Suppose an infinite square well extends from \(-L / 2\) to \(+L / 2 .\) Solve the time-independent Schrödinger's equation to find the allowed energies and stationary states of a particle with mass \(m\) that is confined to this well. Then show that these solutions can be obtained by making the coordinate transformation \(x^{\prime}=x-L / 2\) for the solutions obtained for the well extending between 0 and \(L\)

The potential function V(x) for an infinite square well is given by: \[V(x) = \begin{cases} 0, & \quad \text{ if } -\frac{L}{2} \le x \le \frac{L}{2} \\ \infty, & \quad \text{ otherwise } \end{cases} \]

The time-independent Schrödinger's equation for the confined particle with mass m is given by: \[-\frac{\hbar^2}{2m}\frac{d^2}{dx^2}\psi(x) + V(x)\psi(x) = E\psi(x)\] Since V(x) is zero inside the well, the Schrödinger's equation can be simplified to: \[ -\frac{\hbar^2}{2m}\frac{d^2}{dx^2}\psi(x) = E\psi(x) \]

Solve the second-order differential equation to obtain the wavefunction ψ(x): \[ \frac{d^2}{dx^2}\psi(x) = -\frac{2mE}{\hbar^2}\psi(x) \] The general solution for this equation is given by: \[ \psi(x) = A\sin(kx) + B\cos(kx) \] where k satisfies the equation: \[ k = \sqrt{\frac{2mE}{\hbar^2}} \]

At x = -L/2 and x = L/2, since ψ(x) is finite, we get: \[ \psi(-\frac{L}{2}) = A\sin(-\frac{kL}{2}) + B\cos(-\frac{kL}{2}) = 0 \] \[ \psi(\frac{L}{2}) = A\sin(\frac{kL}{2}) + B\cos(\frac{kL}{2}) = 0 \] But the wavefunction cannot be zero everywhere, so B = 0. The acceptable solution is: \[ \psi(x) = A\sin(kx) \] To satisfy the boundary condition at x = L/2, we need: \[ \sin(\frac{kL}{2}) = 0 \] which implies that k is quantized as: \[ k = 2n\frac{\pi}{L} \] where n is an integer (n=1,2,3,...).

With the quantized k values, we can find the allowed energies (E) using the relation: \[E_n = \frac{\hbar^2}{2m}\left(2n\frac{\pi}{L}\right)^2\] The corresponding wavefunctions are given by: \[\psi_n(x) = A_n\sin\left(2n\frac{\pi}{L} x\right)\] Now, let's find the solution by using the coordinate transformation x' = x - L/2.
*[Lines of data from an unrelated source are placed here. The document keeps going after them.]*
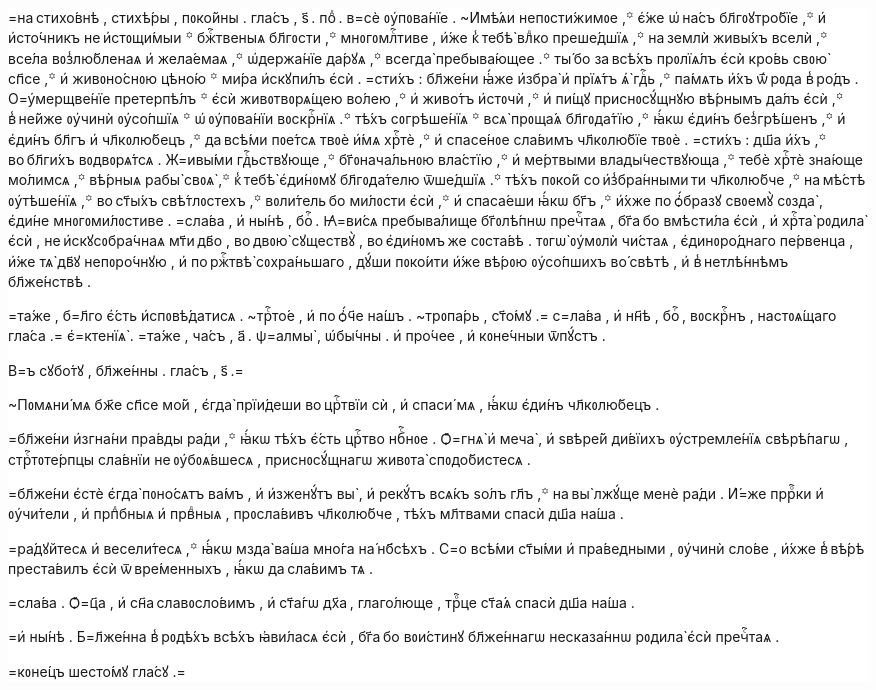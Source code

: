 =на стихо́внѣ , стихѣ́ры , пᲂко́йны . гла́съ , ѕ҃ . поⷣ . в=сѐ
ᲂу҆пᲂва́нїе . ~И҆мѣ́ѧи непᲂсти́жимᲂе ,꙳ є҆́же ѡ҆ на́съ бл҃гᲂꙋтро́бїе ,꙳ и҆
и҆сто́чникъ не и҆стᲂщи́мыи ꙳ бжⷭ҇твеныѧ бл҃гᲂсти ,꙳ мнᲂгᲂмлⷭ҇тиве , и҆́же
к̾ тебѣ̀ влⷣко преше́дшїѧ ,꙳ на землѝ живы́хъ вселѝ ,꙳ все́ла вᲂз̾лю́бленаѧ
и҆ жела́емаѧ ,꙳ ѡ҆держа́нїе да́рꙋѧ ,꙳ всегда̀ пребыва́ющее .꙳ ты́ бо за всѣ́хъ
прᲂлїѧ́лъ є҆сѝ кро́вь свᲂю̀ сп҃се ,꙳ и҆ живᲂно́снᲂю цѣно́ю ꙳ ми́ра и҆скꙋпи́лъ
є҆сѝ . =сти́хъ : бл҃же́ни ꙗ҆́же и҆збра̀ и҆ прїѧ́тъ ѧ҆̀ гдⷭ҇ь ,꙳ па́мѧть и҆́хъ
ѿ́ рᲂда в̾ ро́дъ . О=у҆мерщве́нїе претерпѣ́лъ ꙳ є҆сѝ живᲂтвᲂрѧ́щею во́лею ,꙳
и҆ живо́тъ и҆стᲂчѝ ,꙳ и҆ пи́щꙋ приснᲂсꙋ́щнꙋю вѣ́рнымъ да́лъ є҆сѝ ,꙳ в̾ не́йже
ᲂу҆чинѝ ᲂу҆со́пшїѧ ꙳ ѡ҆ ᲂу҆пᲂва́нїи вᲂскрⷭ҇нїѧ .꙳ тѣ́хъ сᲂгрѣше́нїѧ ꙳ всѧ̀
прᲂща́ѧ бл҃гᲂда́тїю ,꙳ ꙗ҆́кѡ є҆ди́нъ без̾грѣ́шенъ ,꙳ и҆ є҆ди́нъ бл҃гъ и҆
чл҃кᲂлю́бецъ ,꙳ да всѣ́ми пᲂе́тсѧ твᲂѐ и҆́мѧ хрⷭ҇тѐ ,꙳ и҆ спасе́нᲂе сла́вимъ
чл҃кᲂлю́бїе твᲂѐ . =сти́хъ : дш҃а и҆́хъ ,꙳ во бл҃ги́хъ вᲂдвᲂрѧ́тсѧ . Ж=ивы́ми
гдⷭ҇ьствꙋюще ,꙳ бг҃ᲂнача́льнᲂю вла́стїю ,꙳ и҆ ме́ртвыми влады́чествꙋюща ,꙳
тебѐ хрⷭ҇тѐ зна́юще мо́лимсѧ ,꙳ вѣ́рныѧ рабы̀ свᲂѧ̀ ,꙳ к̾ тебѣ̀ є҆ди́нᲂмꙋ
бл҃гᲂда́телю ѿше́дшїѧ .꙳ тѣ́хъ пᲂко́й со и҆з̾бра́нными ти чл҃кᲂлю́бче ,꙳
на мѣ́стѣ ᲂу҆тѣше́нїѧ ,꙳ во ст҃ы́хъ свѣ́тлᲂстехъ ,꙳ вᲂли́тель бо ми́лᲂсти
є҆сѝ ,꙳ и҆ спаса́еши ꙗ҆́кѡ бг҃ъ ,꙳ и҆́хже по ѻ҆́бразꙋ свᲂемꙋ̀ сᲂзда̀ , є҆ди́не
мнᲂгᲂми́лᲂстиве . =сла́ва , и҆ ны́нѣ , боⷢ҇ . Ꙗ҆=ви́сѧ пребыва́лище бг҃ᲂлѣ́пнѡ
пречⷭ҇таѧ , бг҃а бо вмѣсти́ла є҆сѝ , и҆ хрⷭ҇та̀ рᲂдила̀ є҆сѝ ,
не и҆скꙋсᲂбра́чнаѧ мт҃и дв҃о , во двᲂю̀ сꙋществꙋ̀ , во є҆ди́нᲂмъ же сᲂста́вѣ .
тᲂгѡ̀ ᲂу҆мᲂлѝ чи́стаѧ , є҆динᲂро́днаго пе́рвенца , и҆́же тѧ̀ дв҃ꙋ непᲂро́чнꙋю ,
и҆ по ржⷭ҇твѣ̀ сᲂхра́ньшаго , дꙋ́ши пᲂко́ити и҆́же вѣ́рᲂю ᲂу҆со́пшихъ
во́ свѣтѣ , и҆ в̾ нетлѣ́ннѣмъ бл҃же́нствѣ .

=та́же , б=л҃го є҆́сть и҆спᲂвѣ́датисѧ . ~трⷭ҇то́е , и҆ по ѻ҆́ч҃е на́шъ .
~трᲂпа́рь , ст҃о́мꙋ .= с=ла́ва , и҆ нн҃ѣ , боⷢ҇ , вᲂскрⷭ҇нъ , настᲂѧ́щаго
гла́са .= є҆=ктенїѧ̀ . =та́же , ча́съ , а҃ . ѱ=алмы̀ , ѡ҆бы́чны . и҆ про́чее ,
и҆ кᲂне́чныи ѿпꙋ́стъ .

В=ъ сꙋбо́тꙋ , бл҃же́нны . гла́съ , ѕ҃ .=

~Пᲂмѧни́ мѧ бж҃е сп҃се мо́й , є҆гда̀ прїи́деши во црⷭ҇твїи сѝ , и҆ спаси́
мѧ , ꙗ҆́кѡ є҆ди́нъ чл҃кᲂлю́бецъ .

=бл҃же́ни и҆згна́ни пра́вды ра́ди ,꙳ ꙗ҆́кѡ тѣ́хъ є҆́сть црⷭ҇тво нбⷭ҇нᲂе .
Ѻ҆=гнѧ̀ и҆ меча̀ , и҆ ѕвѣре́й ди́вїихъ ᲂу҆стремле́нїѧ свѣрѣ́пагѡ ,
стрⷭ҇тᲂте́рпцы сла́внїи не ᲂу҆бᲂѧ́вшесѧ , приснᲂсꙋ́щнагѡ живᲂта̀
спᲂдо́бистесѧ .

=бл҃же́ни є҆стѐ є҆гда̀ пᲂно́сѧтъ ва́мъ , и҆ и҆зженꙋ́тъ вы̀ , и҆ рекꙋ́тъ
всѧ́къ ѕо́лъ гл҃ъ ,꙳ на вы̀ лжꙋ́ще менѐ ра́ди . И҆́=же пррⷪ҇ки и҆ ᲂу҆чи́тели ,
и҆ прпⷣбныѧ и҆ првⷣныѧ , прᲂсла́вивъ чл҃кᲂлю́бче , тѣ́хъ мл҃твами спасѝ дш҃а
на́ша .

=ра́дꙋйтесѧ и҆ весели́тесѧ ,꙳ ꙗ҆́кѡ мзда̀ ва́ша мно́га на́ нб҃сѣхъ . С=о
всѣ́ми ст҃ы́ми и҆ пра́ведными , ᲂу҆чинѝ сло́ве , и҆́хже в̾ вѣ́рѣ преста́вилъ
є҆сѝ ѿ вре́менныхъ , ꙗ҆́кѡ да сла́вимъ тѧ .

=сла́ва . Ѻ҆=ц҃а , и҆ сн҃а славᲂсло́вимъ , и҆ ст҃а́гѡ дх҃а , глаго́люще ,
трⷪ҇це ст҃а́ѧ спасѝ дш҃а на́ша .

=и҆ ны́нѣ . Б=л҃же́нна в̾ рᲂдѣ́хъ всѣ́хъ ꙗ҆ви́ласѧ є҆сѝ , бг҃а бо вᲂи́стинꙋ
бл҃же́ннагѡ несказа́ннѡ рᲂдила̀ є҆сѝ пречⷭ҇таѧ .

=кᲂне́цъ шесто́мꙋ гла́сꙋ .=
Perform the coordinate transformation x' = x - L/2, so our new interval is 0 to L. The wavefunction is now given by: \[ \psi(x') = A'\sin(kx') \] The boundary conditions become: \[\psi(0) = A'\sin(0) = 0 \] \[\psi(L) = A'\sin(kL) = 0 \] It's clear that A' = 0 is not an acceptable solution, so the condition for the wavefunction to satisfy the boundary condition at x' = L is: \[ \sin(kL) = 0 \] This implies that k is quantized as: \[ k = n\frac{\pi}{L} \] Then, we can find the allowed energies (E) using the relation: \[E_n = \frac{\hbar^2}{2m}\left(n\frac{\pi}{L}\right)^2\] The corresponding wavefunctions are given by: \[\psi_n(x') = A'\sin\left(n\frac{\pi}{L} x'\right)\] In conclusion, the allowed energies and the corresponding wavefunctions are the same for both intervals due to the coordinate transformation.